What escape route did you choose during the Athens riots?
A Greek guy who was watching me asked, “who are you?”. I said, “I’m a Canadian journalist” and he said, “You should be careful because this place is going to explode in a few minutes.”
He gave me a good luck charm: a piece of silver with a cross and an anchor. I super-glued it to my watch and it hasn’t left me ever since.
After this, anarchists literally started picking up rocks and oranges off the trees and throwing them at the cops. The cops were sitting there like robots, just staring. All of a sudden they had enough of being taunted and the place was full of tear gas. They started launching stun grenades and one exploded pretty close to me. I lost some hearing in my ear. People were getting trampled. I don’t think anyone died, maybe one person, but you have to just keep on moving. You’re going in this big square, it’s funneling into quite narrow side streets, the tear gas is going and the anarchists are fighting back with big steel poles smashing the marble fronts of hotels to get pieces to throw back.
I went up to the balcony of my hotel room and watched the street battles. I was tweeting until my batteries went dead. It was thrilling. After I filed my story, I went to a bar with a bunch of other journalists and we were just laughing. It was so much fun.
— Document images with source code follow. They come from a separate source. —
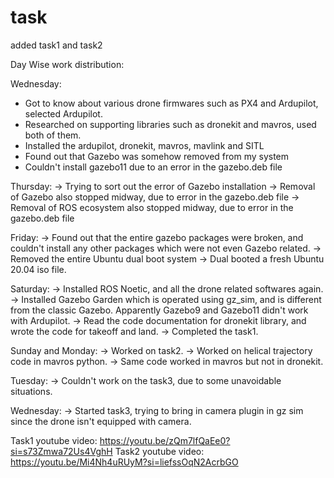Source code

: # task
added task1 and task2

Day Wise work distribution:

Wednesday:
- Got to know about various drone firmwares such as PX4 and Ardupilot, selected Ardupilot.
- Researched on supporting libraries such as dronekit and mavros, used both of them.
- Installed the ardupilot, dronekit, mavros, mavlink and SITL
- Found out that Gazebo was somehow removed from my system
- Couldn't install gazebo11 due to an error in the gazebo.deb file

Thursday:
-> Trying to sort out the error of Gazebo installation
-> Removal of Gazebo also stopped midway, due to error in the gazebo.deb file
-> Removal of ROS ecosystem also stopped midway, due to error in the gazebo.deb file

Friday:
-> Found out that the entire gazebo packages were broken, and couldn't install any other packages which were not even Gazebo related.
-> Removed the entire Ubuntu dual boot system
-> Dual booted a fresh Ubuntu 20.04 iso file.

Saturday:
-> Installed ROS Noetic, and all the drone related softwares again.
-> Installed Gazebo Garden which is operated using gz_sim, and is different from the classic Gazebo. Apparently Gazebo9 and Gazebo11 didn't work with Ardupilot.
-> Read the code documentation for dronekit library, and wrote the code for takeoff and land.
-> Completed the task1.

Sunday and Monday:
-> Worked on task2.
-> Worked on helical trajectory code in mavros python.
-> Same code worked in mavros but not in dronekit.

Tuesday:
-> Couldn't work on the task3, due to some unavoidable situations.

Wednesday:
-> Started task3, trying to bring in camera plugin in gz sim since the drone isn't equipped with camera.

Task1 youtube video: https://youtu.be/zQm7lfQaEe0?si=s73Zmwa72Us4VghH
Task2 youtube video: https://youtu.be/Mi4Nh4uRUyM?si=liefssOqN2AcrbGO
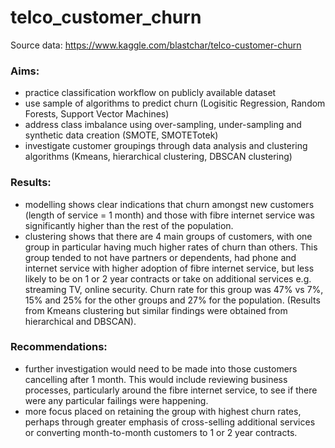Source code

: # telco_customer_churn

Source data: https://www.kaggle.com/blastchar/telco-customer-churn

### Aims:
- practice classification workflow on publicly available dataset
- use sample of algorithms to predict churn (Logisitic Regression, Random Forests, Support Vector Machines)
- address class imbalance using over-sampling, under-sampling and synthetic data creation (SMOTE, SMOTETotek)
- investigate customer groupings through data analysis and clustering algorithms (Kmeans, hierarchical clustering, DBSCAN clustering)

### Results:
- modelling shows clear indications that churn amongst new customers (length of service = 1 month) and those with fibre internet service was significantly higher than the rest of the population.
- clustering shows that there are 4 main groups of customers, with one group in particular having much higher rates of churn than others. This group tended to not have partners or dependents, had phone and internet service with higher adoption of fibre internet service, but less likely to be on 1 or 2 year contracts or take on additional services e.g. streaming TV, online security. Churn rate for this group was 47% vs 7%, 15% and 25% for the other groups and 27% for the population. (Results from Kmeans clustering but similar findings were obtained from hierarchical and DBSCAN).

### Recommendations:
- further investigation would need to be made into those customers cancelling after 1 month. This would include reviewing business processes, particularly around the fibre internet service, to see if there were any particular failings were happening.
- more focus placed on retaining the group with highest churn rates, perhaps through greater emphasis of cross-selling additional services or converting month-to-month customers to 1 or 2 year contracts.
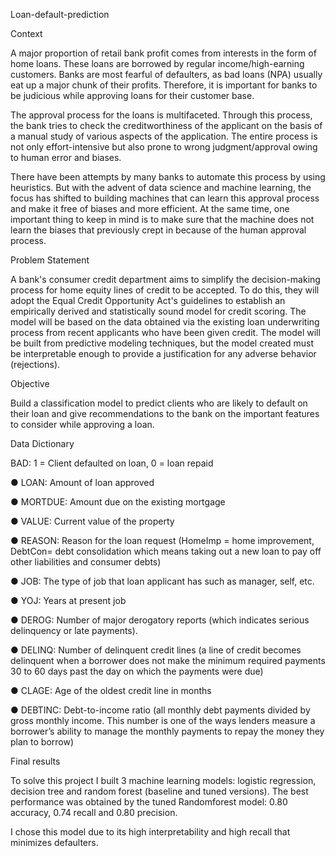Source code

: Loan-default-prediction

Context

A major proportion of retail bank profit comes from interests in the form of home loans. These loans are borrowed by regular income/high-earning customers. Banks are most fearful of defaulters, as bad loans (NPA) usually eat up a major chunk of their profits. Therefore, it is important for banks to be judicious while approving loans for their customer base.

The approval process for the loans is multifaceted. Through this process, the bank tries to check the creditworthiness of the applicant on the basis of a manual study of various aspects of the application. The entire process is not only effort-intensive but also prone to wrong judgment/approval owing to human error and biases.

There have been attempts by many banks to automate this process by using heuristics. But with the advent of data science and machine learning, the focus has shifted to building machines that can learn this approval process and make it free of biases and more efficient. At the same time, one important thing to keep in mind is to make sure that the machine does not learn the biases that previously crept in because of the human approval process.

Problem Statement

A bank's consumer credit department aims to simplify the decision-making process for home equity lines of credit to be accepted. To do this, they will adopt the Equal Credit Opportunity Act's guidelines to establish an empirically derived and statistically sound model for credit scoring. The model will be based on the data obtained via the existing loan underwriting process from recent applicants who have been given credit. The model will be built from predictive modeling techniques, but the model created must be interpretable enough to provide a justification for any adverse behavior (rejections).

Objective

Build a classification model to predict clients who are likely to default on their loan and give recommendations to the bank on the important features to consider while approving a loan.

Data Dictionary

BAD: 1 = Client defaulted on loan, 0 = loan repaid

● LOAN: Amount of loan approved

● MORTDUE: Amount due on the existing mortgage

● VALUE: Current value of the property

● REASON: Reason for the loan request (HomeImp = home improvement, DebtCon= debt consolidation which means taking out a new loan to pay off other liabilities and consumer debts)

● JOB: The type of job that loan applicant has such as manager, self, etc.

● YOJ: Years at present job

● DEROG: Number of major derogatory reports (which indicates serious delinquency or late payments).

● DELINQ: Number of delinquent credit lines (a line of credit becomes delinquent when a borrower does not make the minimum required payments 30 to 60 days past the day on which the payments were due)

● CLAGE: Age of the oldest credit line in months

● DEBTINC: Debt-to-income ratio (all monthly debt payments divided by gross monthly income. This number is one of the ways lenders measure a borrower’s ability to manage the monthly payments to repay the money they plan to borrow)

Final results

To solve this project I built 3 machine learning models: logistic regression, decision tree and random forest (baseline and tuned versions). The best performance was obtained by the tuned Randomforest model: 0.80 accuracy, 0.74 recall and 0.80 precision.

I chose this model due to its high interpretability and high recall that minimizes defaulters.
So the good luck charm worked?
It’s a funny story. About two years later, I was in a restaurant in a posh part of town in London, England. My waiter happened to be Greek, and saw the symbol on my watch, and said, “Oh my god, where did you get that?” He said it was the symbol of one of the local mafia gangs in Athens. So the guy who gave it to me was obviously one of the local mafiosi.
You’re one of the only Canadian journalist to have interviewed and taken photos of a human trafficker in Tunisia. How did you find him?
Through contacts. Friends of friends. This was really scary and it could have gone wrong. My fixer and I flew from Tunis to the island of Djerba. We stupidly, and I can’t believe I did this, landed at night in Djerba and rented a car to cross the bridge into the mainland into Southern Tunisia, which is lawless. There are gun runners, traffickers, refugees, migrants, corrupt police. At that time there were terrorist attacks in Libya. So we’re driving along at night and every few kilometers, there is a checkpoint, but you don’t know if the soldiers and police at the checkpoints are real, or kidnappers.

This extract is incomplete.